### Work item:
Repeat the records. Leave nothing out.

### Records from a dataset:
# # # # #

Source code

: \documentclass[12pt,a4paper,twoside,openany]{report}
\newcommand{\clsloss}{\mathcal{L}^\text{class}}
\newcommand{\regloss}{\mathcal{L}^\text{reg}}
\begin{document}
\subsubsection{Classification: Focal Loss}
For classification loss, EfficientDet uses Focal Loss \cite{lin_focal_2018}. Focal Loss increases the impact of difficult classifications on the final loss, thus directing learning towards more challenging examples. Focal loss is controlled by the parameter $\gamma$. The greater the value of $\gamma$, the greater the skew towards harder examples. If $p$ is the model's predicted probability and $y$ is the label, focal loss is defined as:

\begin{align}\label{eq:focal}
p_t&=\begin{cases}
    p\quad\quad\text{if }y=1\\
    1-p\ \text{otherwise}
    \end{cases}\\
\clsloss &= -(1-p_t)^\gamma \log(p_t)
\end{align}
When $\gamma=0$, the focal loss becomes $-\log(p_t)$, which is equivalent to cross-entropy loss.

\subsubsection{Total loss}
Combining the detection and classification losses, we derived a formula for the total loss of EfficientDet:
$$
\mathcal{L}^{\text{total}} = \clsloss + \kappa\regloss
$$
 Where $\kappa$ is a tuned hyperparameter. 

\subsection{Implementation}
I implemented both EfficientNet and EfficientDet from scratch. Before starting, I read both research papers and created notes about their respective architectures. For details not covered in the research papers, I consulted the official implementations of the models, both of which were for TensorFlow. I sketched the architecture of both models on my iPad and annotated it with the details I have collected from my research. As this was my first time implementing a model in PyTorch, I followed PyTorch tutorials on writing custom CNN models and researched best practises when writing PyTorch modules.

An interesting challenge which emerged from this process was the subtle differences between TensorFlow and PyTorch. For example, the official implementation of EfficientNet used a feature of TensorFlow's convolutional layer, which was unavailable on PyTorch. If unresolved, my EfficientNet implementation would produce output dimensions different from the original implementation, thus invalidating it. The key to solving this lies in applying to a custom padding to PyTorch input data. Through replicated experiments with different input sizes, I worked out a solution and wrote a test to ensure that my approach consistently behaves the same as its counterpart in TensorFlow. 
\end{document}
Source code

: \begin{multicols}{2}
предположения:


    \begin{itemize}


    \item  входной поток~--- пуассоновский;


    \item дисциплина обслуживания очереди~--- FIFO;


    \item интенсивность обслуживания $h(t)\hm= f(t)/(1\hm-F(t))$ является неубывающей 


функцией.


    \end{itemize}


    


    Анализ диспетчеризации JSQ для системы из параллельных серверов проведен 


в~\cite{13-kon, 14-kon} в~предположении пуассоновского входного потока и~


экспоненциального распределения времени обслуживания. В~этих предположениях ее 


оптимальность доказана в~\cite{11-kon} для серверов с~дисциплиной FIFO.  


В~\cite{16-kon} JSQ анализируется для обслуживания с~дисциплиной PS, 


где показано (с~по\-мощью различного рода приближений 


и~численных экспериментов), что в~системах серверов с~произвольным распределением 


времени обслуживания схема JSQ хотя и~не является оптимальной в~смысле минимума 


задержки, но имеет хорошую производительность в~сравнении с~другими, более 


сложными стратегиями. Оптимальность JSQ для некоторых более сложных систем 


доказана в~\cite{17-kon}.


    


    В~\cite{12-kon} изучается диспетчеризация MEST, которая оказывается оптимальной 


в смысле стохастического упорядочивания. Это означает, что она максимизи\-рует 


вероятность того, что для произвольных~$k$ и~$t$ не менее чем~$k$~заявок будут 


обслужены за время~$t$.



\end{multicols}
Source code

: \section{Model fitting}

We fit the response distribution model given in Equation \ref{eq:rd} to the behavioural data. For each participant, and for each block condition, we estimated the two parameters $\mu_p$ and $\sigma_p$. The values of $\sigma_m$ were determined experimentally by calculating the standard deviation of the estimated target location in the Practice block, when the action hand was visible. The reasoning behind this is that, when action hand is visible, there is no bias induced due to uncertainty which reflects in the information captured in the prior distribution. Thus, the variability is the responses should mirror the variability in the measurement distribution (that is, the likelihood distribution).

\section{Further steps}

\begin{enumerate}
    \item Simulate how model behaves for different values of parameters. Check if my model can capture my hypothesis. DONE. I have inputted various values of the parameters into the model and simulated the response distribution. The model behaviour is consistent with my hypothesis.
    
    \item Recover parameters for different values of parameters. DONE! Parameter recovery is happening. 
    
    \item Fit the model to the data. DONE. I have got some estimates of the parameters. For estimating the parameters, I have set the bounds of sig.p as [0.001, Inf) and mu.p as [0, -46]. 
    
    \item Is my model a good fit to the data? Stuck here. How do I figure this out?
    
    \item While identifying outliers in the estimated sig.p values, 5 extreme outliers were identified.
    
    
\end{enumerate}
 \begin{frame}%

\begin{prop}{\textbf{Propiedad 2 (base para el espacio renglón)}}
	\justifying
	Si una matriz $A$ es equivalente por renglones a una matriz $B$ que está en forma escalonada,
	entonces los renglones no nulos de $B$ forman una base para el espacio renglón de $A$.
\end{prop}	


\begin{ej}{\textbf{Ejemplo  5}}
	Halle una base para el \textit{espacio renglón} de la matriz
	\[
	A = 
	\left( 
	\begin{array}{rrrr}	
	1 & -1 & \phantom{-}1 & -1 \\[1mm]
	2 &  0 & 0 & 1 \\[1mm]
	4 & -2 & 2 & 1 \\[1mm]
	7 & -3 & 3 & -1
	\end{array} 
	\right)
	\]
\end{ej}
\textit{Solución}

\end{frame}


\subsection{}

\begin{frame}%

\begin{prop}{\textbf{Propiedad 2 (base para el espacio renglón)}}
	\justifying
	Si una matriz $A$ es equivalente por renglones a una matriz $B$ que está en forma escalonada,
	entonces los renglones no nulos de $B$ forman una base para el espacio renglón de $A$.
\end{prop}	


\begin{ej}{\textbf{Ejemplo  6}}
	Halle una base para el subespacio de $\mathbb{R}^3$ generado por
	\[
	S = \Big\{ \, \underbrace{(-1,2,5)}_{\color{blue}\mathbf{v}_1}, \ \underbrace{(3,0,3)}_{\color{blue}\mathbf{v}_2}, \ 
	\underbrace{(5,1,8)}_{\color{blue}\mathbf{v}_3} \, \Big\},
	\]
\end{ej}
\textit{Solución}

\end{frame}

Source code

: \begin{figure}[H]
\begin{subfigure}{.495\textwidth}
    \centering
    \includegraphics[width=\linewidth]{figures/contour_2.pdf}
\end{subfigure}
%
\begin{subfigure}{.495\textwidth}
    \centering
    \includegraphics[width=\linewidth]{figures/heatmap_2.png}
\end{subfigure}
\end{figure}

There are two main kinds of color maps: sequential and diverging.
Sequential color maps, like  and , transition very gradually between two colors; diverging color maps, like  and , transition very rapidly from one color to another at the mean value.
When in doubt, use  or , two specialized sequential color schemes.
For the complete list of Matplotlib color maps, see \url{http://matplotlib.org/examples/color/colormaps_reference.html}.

# # # # #

### Solved exercise:
Source code

: \documentclass[12pt,a4paper,twoside,openany]{report}
\newcommand{\clsloss}{\mathcal{L}^\text{class}}
\newcommand{\regloss}{\mathcal{L}^\text{reg}}
\begin{document}
\subsubsection{Classification: Focal Loss}
For classification loss, EfficientDet uses Focal Loss \cite{lin_focal_2018}. Focal Loss increases the impact of difficult classifications on the final loss, thus directing learning towards more challenging examples. Focal loss is controlled by the parameter $\gamma$. The greater the value of $\gamma$, the greater the skew towards harder examples. If $p$ is the model's predicted probability and $y$ is the label, focal loss is defined as:

\begin{align}\label{eq:focal}
p_t&=\begin{cases}
    p\quad\quad\text{if }y=1\\
    1-p\ \text{otherwise}
    \end{cases}\\
\clsloss &= -(1-p_t)^\gamma \log(p_t)
\end{align}
When $\gamma=0$, the focal loss becomes $-\log(p_t)$, which is equivalent to cross-entropy loss.

\subsubsection{Total loss}
Combining the detection and classification losses, we derived a formula for the total loss of EfficientDet:
$$
\mathcal{L}^{\text{total}} = \clsloss + \kappa\regloss
$$
 Where $\kappa$ is a tuned hyperparameter. 

\subsection{Implementation}
I implemented both EfficientNet and EfficientDet from scratch. Before starting, I read both research papers and created notes about their respective architectures. For details not covered in the research papers, I consulted the official implementations of the models, both of which were for TensorFlow. I sketched the architecture of both models on my iPad and annotated it with the details I have collected from my research. As this was my first time implementing a model in PyTorch, I followed PyTorch tutorials on writing custom CNN models and researched best practises when writing PyTorch modules.

An interesting challenge which emerged from this process was the subtle differences between TensorFlow and PyTorch. For example, the official implementation of EfficientNet used a feature of TensorFlow's convolutional layer, which was unavailable on PyTorch. If unresolved, my EfficientNet implementation would produce output dimensions different from the original implementation, thus invalidating it. The key to solving this lies in applying to a custom padding to PyTorch input data. Through replicated experiments with different input sizes, I worked out a solution and wrote a test to ensure that my approach consistently behaves the same as its counterpart in TensorFlow. 
\end{document}
Source code

: \begin{multicols}{2}
предположения:


    \begin{itemize}


    \item  входной поток~--- пуассоновский;


    \item дисциплина обслуживания очереди~--- FIFO;


    \item интенсивность обслуживания $h(t)\hm= f(t)/(1\hm-F(t))$ является неубывающей 


функцией.


    \end{itemize}


    


    Анализ диспетчеризации JSQ для системы из параллельных серверов проведен 


в~\cite{13-kon, 14-kon} в~предположении пуассоновского входного потока и~


экспоненциального распределения времени обслуживания. В~этих предположениях ее 


оптимальность доказана в~\cite{11-kon} для серверов с~дисциплиной FIFO.  


В~\cite{16-kon} JSQ анализируется для обслуживания с~дисциплиной PS, 


где показано (с~по\-мощью различного рода приближений 


и~численных экспериментов), что в~системах серверов с~произвольным распределением 


времени обслуживания схема JSQ хотя и~не является оптимальной в~смысле минимума 


задержки, но имеет хорошую производительность в~сравнении с~другими, более 


сложными стратегиями. Оптимальность JSQ для некоторых более сложных систем 


доказана в~\cite{17-kon}.


    


    В~\cite{12-kon} изучается диспетчеризация MEST, которая оказывается оптимальной 


в смысле стохастического упорядочивания. Это означает, что она максимизи\-рует 


вероятность того, что для произвольных~$k$ и~$t$ не менее чем~$k$~заявок будут 


обслужены за время~$t$.



\end{multicols}
Source code

: \section{Model fitting}

We fit the response distribution model given in Equation \ref{eq:rd} to the behavioural data. For each participant, and for each block condition, we estimated the two parameters $\mu_p$ and $\sigma_p$. The values of $\sigma_m$ were determined experimentally by calculating the standard deviation of the estimated target location in the Practice block, when the action hand was visible. The reasoning behind this is that, when action hand is visible, there is no bias induced due to uncertainty which reflects in the information captured in the prior distribution. Thus, the variability is the responses should mirror the variability in the measurement distribution (that is, the likelihood distribution).

\section{Further steps}

\begin{enumerate}
    \item Simulate how model behaves for different values of parameters. Check if my model can capture my hypothesis. DONE. I have inputted various values of the parameters into the model and simulated the response distribution. The model behaviour is consistent with my hypothesis.
    
    \item Recover parameters for different values of parameters. DONE! Parameter recovery is happening. 
    
    \item Fit the model to the data. DONE. I have got some estimates of the parameters. For estimating the parameters, I have set the bounds of sig.p as [0.001, Inf) and mu.p as [0, -46]. 
    
    \item Is my model a good fit to the data? Stuck here. How do I figure this out?
    
    \item While identifying outliers in the estimated sig.p values, 5 extreme outliers were identified.
    
    
\end{enumerate}
 \begin{frame}%

\begin{prop}{\textbf{Propiedad 2 (base para el espacio renglón)}}
	\justifying
	Si una matriz $A$ es equivalente por renglones a una matriz $B$ que está en forma escalonada,
	entonces los renglones no nulos de $B$ forman una base para el espacio renglón de $A$.
\end{prop}	


\begin{ej}{\textbf{Ejemplo  5}}
	Halle una base para el \textit{espacio renglón} de la matriz
	\[
	A = 
	\left( 
	\begin{array}{rrrr}	
	1 & -1 & \phantom{-}1 & -1 \\[1mm]
	2 &  0 & 0 & 1 \\[1mm]
	4 & -2 & 2 & 1 \\[1mm]
	7 & -3 & 3 & -1
	\end{array} 
	\right)
	\]
\end{ej}
\textit{Solución}

\end{frame}


\subsection{}

\begin{frame}%

\begin{prop}{\textbf{Propiedad 2 (base para el espacio renglón)}}
	\justifying
	Si una matriz $A$ es equivalente por renglones a una matriz $B$ que está en forma escalonada,
	entonces los renglones no nulos de $B$ forman una base para el espacio renglón de $A$.
\end{prop}	


\begin{ej}{\textbf{Ejemplo  6}}
	Halle una base para el subespacio de $\mathbb{R}^3$ generado por
	\[
	S = \Big\{ \, \underbrace{(-1,2,5)}_{\color{blue}\mathbf{v}_1}, \ \underbrace{(3,0,3)}_{\color{blue}\mathbf{v}_2}, \ 
	\underbrace{(5,1,8)}_{\color{blue}\mathbf{v}_3} \, \Big\},
	\]
\end{ej}
\textit{Solución}

\end{frame}

Source code

: \begin{figure}[H]
\begin{subfigure}{.495\textwidth}
    \centering
    \includegraphics[width=\linewidth]{figures/contour_2.pdf}
\end{subfigure}
%
\begin{subfigure}{.495\textwidth}
    \centering
    \includegraphics[width=\linewidth]{figures/heatmap_2.png}
\end{subfigure}
\end{figure}

There are two main kinds of color maps: sequential and diverging.
Sequential color maps, like  and , transition very gradually between two colors; diverging color maps, like  and , transition very rapidly from one color to another at the mean value.
When in doubt, use  or , two specialized sequential color schemes.
For the complete list of Matplotlib color maps, see \url{http://matplotlib.org/examples/color/colormaps_reference.html}.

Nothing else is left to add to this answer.